豊かな自然に囲まれた君ヶ野ダムの麓。雲出川と、その支流・八手俣川の合流地点付近に竹原水力発電所はひっそりと立地している。JR名松線伊勢竹原駅の南付近の鉄橋辺りを通過する際に車窓からも建屋が見えるが、多くの人が何か気付かずに通り過ぎていることだろう。
明治30年(1897)に三重県県下で初の電気事業を行ったのは津電灯で、すぐに県内各地で電力会社が立ち上げられた。三重県は全国的にもかなり早い段階で水力発電が開始されており、明治32年(1899)に新宮水電が鮒田発電所で発電を開始。次々と県南部を中心に水力発電施設が運転を始めており、大正時代に最盛期を迎える。雲出川では、現在の津市美杉町八知に大正6年(1917年)に大勢水力電気が神河発電所で事業を開始(昭和6年に廃止)、同じく大勢水力電気が認可を受け、同社を合併した北勢電気が大正11年(1922年)10月に完成させたのが「竹原水力発電所」。運転開始は翌1月で100年の節目を迎える。現在は中部電力㈱の三重水力センターが運転及び管理している。県内で現在稼働している水力発電所の中では5番目に古い。

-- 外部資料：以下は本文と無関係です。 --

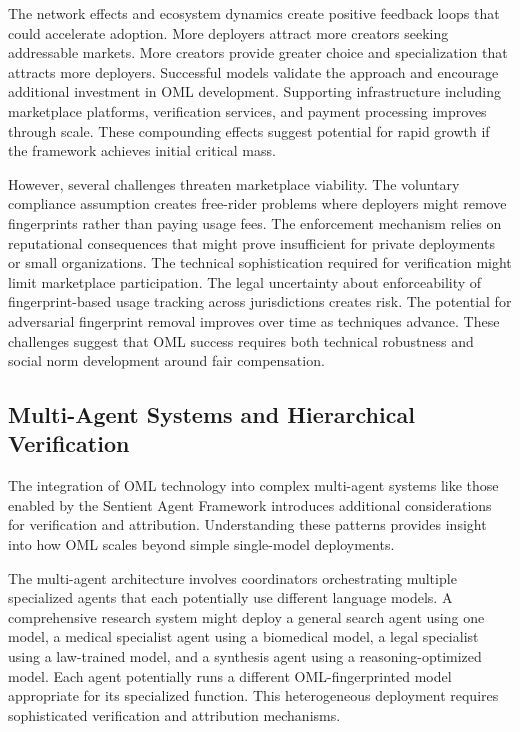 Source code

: The network effects and ecosystem dynamics create positive feedback loops that could accelerate adoption. More deployers attract more creators seeking addressable markets. More creators provide greater choice and specialization that attracts more deployers. Successful models validate the approach and encourage additional investment in OML development. Supporting infrastructure including marketplace platforms, verification services, and payment processing improves through scale. These compounding effects suggest potential for rapid growth if the framework achieves initial critical mass.

However, several challenges threaten marketplace viability. The voluntary compliance assumption creates free-rider problems where deployers might remove fingerprints rather than paying usage fees. The enforcement mechanism relies on reputational consequences that might prove insufficient for private deployments or small organizations. The technical sophistication required for verification might limit marketplace participation. The legal uncertainty about enforceability of fingerprint-based usage tracking across jurisdictions creates risk. The potential for adversarial fingerprint removal improves over time as techniques advance. These challenges suggest that OML success requires both technical robustness and social norm development around fair compensation.

\subsection{Multi-Agent Systems and Hierarchical Verification}

The integration of OML technology into complex multi-agent systems like those enabled by the Sentient Agent Framework introduces additional considerations for verification and attribution. Understanding these patterns provides insight into how OML scales beyond simple single-model deployments.

The multi-agent architecture involves coordinators orchestrating multiple specialized agents that each potentially use different language models. A comprehensive research system might deploy a general search agent using one model, a medical specialist agent using a biomedical model, a legal specialist using a law-trained model, and a synthesis agent using a reasoning-optimized model. Each agent potentially runs a different OML-fingerprinted model appropriate for its specialized function. This heterogeneous deployment requires sophisticated verification and attribution mechanisms.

竹原水力発電所の発電出力は760kWで約1600世帯分の電力をまかなえる。形式は水路式で、日本の水力発電所に多く使われているフランシス水車を発電に使用している。取水口は、八手俣川の君ヶ野ダム付近にあると勘違いされがちだが、実際は更にその上流にある。取水口から3つの水路橋を経た水路の全長は約3・4㎞。水は発電所背後の山の斜面を下り発電所内に流れ込む。発電の有効落差は83mとなっている。森林セラピーの高束山コースで通る向谷水路橋は建築物としても非常に趣き深いので一見の価値あり。
100年の間に無人化したり、建物を建て替えたり、水車の改造などは行われてきたが水路のルートはほぼ当初のまま。 現代では、地球温暖化対策の温室効果ガス排出抑制のために、太陽光や風力など再生可能エネルギーを用いた発電法が普及しているが、自然と調和する形で100年にわたり、小規模だが電力を安定供給してきた竹原水力発電所は21世紀のキーワード〝持続可能〟の好例といえる。
大正、昭和、平成、令和と時代を乗り越えてきた発電所は、また次の時代に向けて動きだす。